_WORK ORDER_. For the records below, give the number of lines where the string "production" occurs. Include nothing else.

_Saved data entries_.

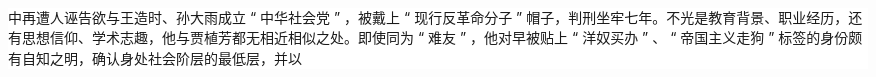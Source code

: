   </span>
  <span class="s1">
   中再遭人诬告欲与王造时、孙大雨成立
  </span>
  <span class="s2">
   “
  </span>
  <span class="s1">
   中华社会党
  </span>
  <span class="s2">
   ”
  </span>
  <span class="s1">
   ，被戴上
  </span>
  <span class="s2">
   “
  </span>
  <span class="s1">
   现行反革命分子
  </span>
  <span class="s2">
   ”
  </span>
  <span class="s1">
   帽子，判刑坐牢七年。不光是教育背景、职业经历，还有思想信仰、学术志趣，他与贾植芳都无相近相似之处。即使同为
  </span>
  <span class="s2">
   “
  </span>
  <span class="s1">
   难友
  </span>
  <span class="s2">
   ”
  </span>
  <span class="s1">
   ，他对早被贴上
  </span>
  <span class="s2">
   “
  </span>
  <span class="s1">
   洋奴买办
  </span>
  <span class="s2">
   ”
  </span>
  <span class="s1">
   、
  </span>
  <span class="s2">
   “
  </span>
  <span class="s1">
   帝国主义走狗
  </span>
  <span class="s2">
   ”
  </span>
  <span class="s1">
   标签的身份颇有自知之明，确认身处社会阶层的最低层，并以
  </span>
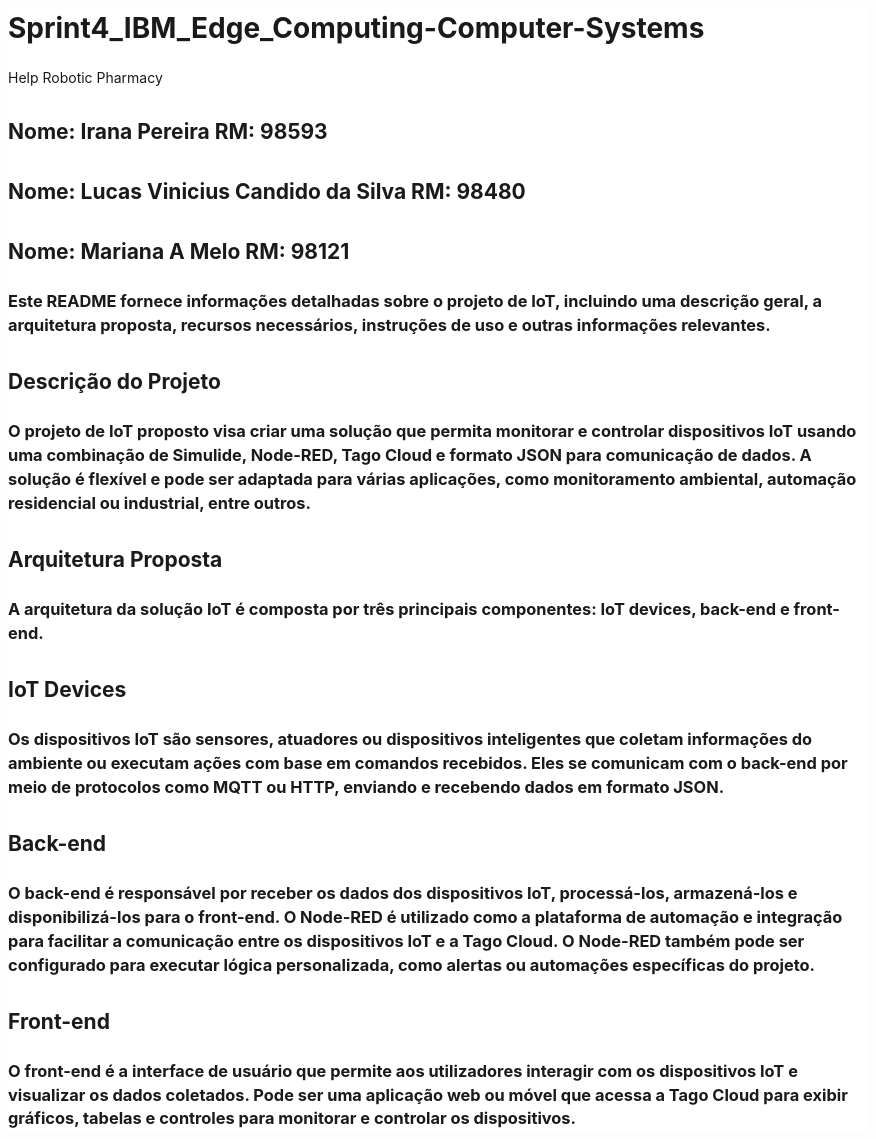 # Sprint4_IBM_Edge_Computing-Computer-Systems
Help Robotic Pharmacy
## Nome: Irana Pereira RM: 98593
## Nome: Lucas Vinicius Candido da Silva RM: 98480
## Nome: Mariana A Melo RM: 98121


### Este README fornece informações detalhadas sobre o projeto de IoT, incluindo uma descrição geral, a arquitetura proposta, recursos necessários, instruções de uso e outras informações relevantes.

## Descrição do Projeto
### O projeto de IoT proposto visa criar uma solução que permita monitorar e controlar dispositivos IoT usando uma combinação de Simulide, Node-RED, Tago Cloud e formato JSON para comunicação de dados. A solução é flexível e pode ser adaptada para várias aplicações, como monitoramento ambiental, automação residencial ou industrial, entre outros.

## Arquitetura Proposta
### A arquitetura da solução IoT é composta por três principais componentes: IoT devices, back-end e front-end.

## IoT Devices
### Os dispositivos IoT são sensores, atuadores ou dispositivos inteligentes que coletam informações do ambiente ou executam ações com base em comandos recebidos. Eles se comunicam com o back-end por meio de protocolos como MQTT ou HTTP, enviando e recebendo dados em formato JSON.

## Back-end
### O back-end é responsável por receber os dados dos dispositivos IoT, processá-los, armazená-los e disponibilizá-los para o front-end. O Node-RED é utilizado como a plataforma de automação e integração para facilitar a comunicação entre os dispositivos IoT e a Tago Cloud. O Node-RED também pode ser configurado para executar lógica personalizada, como alertas ou automações específicas do projeto.

## Front-end
### O front-end é a interface de usuário que permite aos utilizadores interagir com os dispositivos IoT e visualizar os dados coletados. Pode ser uma aplicação web ou móvel que acessa a Tago Cloud para exibir gráficos, tabelas e controles para monitorar e controlar os dispositivos.
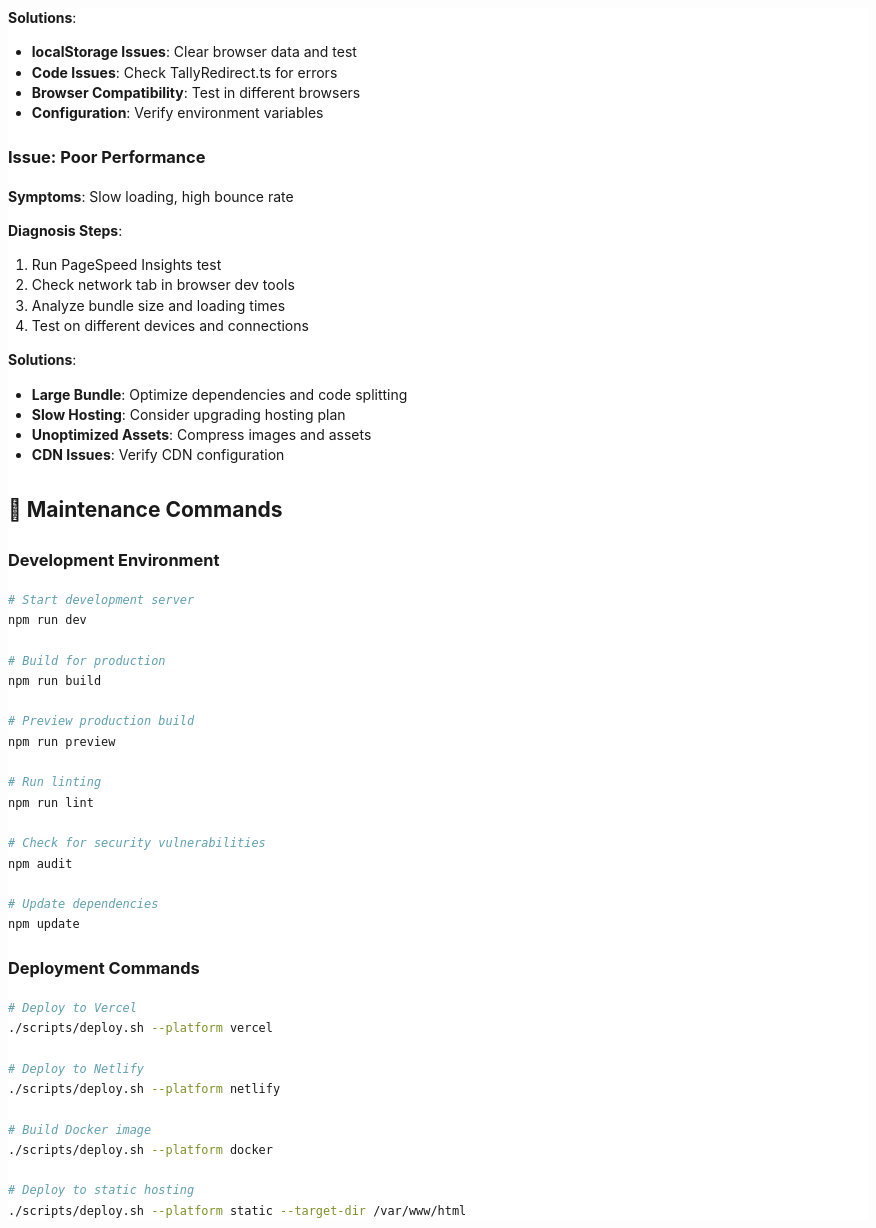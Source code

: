 **Solutions**:
- **localStorage Issues**: Clear browser data and test
- **Code Issues**: Check TallyRedirect.ts for errors
- **Browser Compatibility**: Test in different browsers
- **Configuration**: Verify environment variables

### **Issue: Poor Performance**
**Symptoms**: Slow loading, high bounce rate

**Diagnosis Steps**:
1. Run PageSpeed Insights test
2. Check network tab in browser dev tools
3. Analyze bundle size and loading times
4. Test on different devices and connections

**Solutions**:
- **Large Bundle**: Optimize dependencies and code splitting
- **Slow Hosting**: Consider upgrading hosting plan
- **Unoptimized Assets**: Compress images and assets
- **CDN Issues**: Verify CDN configuration

## 🔧 **Maintenance Commands**

### **Development Environment**
```bash
# Start development server
npm run dev

# Build for production
npm run build

# Preview production build
npm run preview

# Run linting
npm run lint

# Check for security vulnerabilities
npm audit

# Update dependencies
npm update
```

### **Deployment Commands**
```bash
# Deploy to Vercel
./scripts/deploy.sh --platform vercel

# Deploy to Netlify
./scripts/deploy.sh --platform netlify

# Build Docker image
./scripts/deploy.sh --platform docker

# Deploy to static hosting
./scripts/deploy.sh --platform static --target-dir /var/www/html
```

_SOLUTION TO THIS EXERCISE_. 2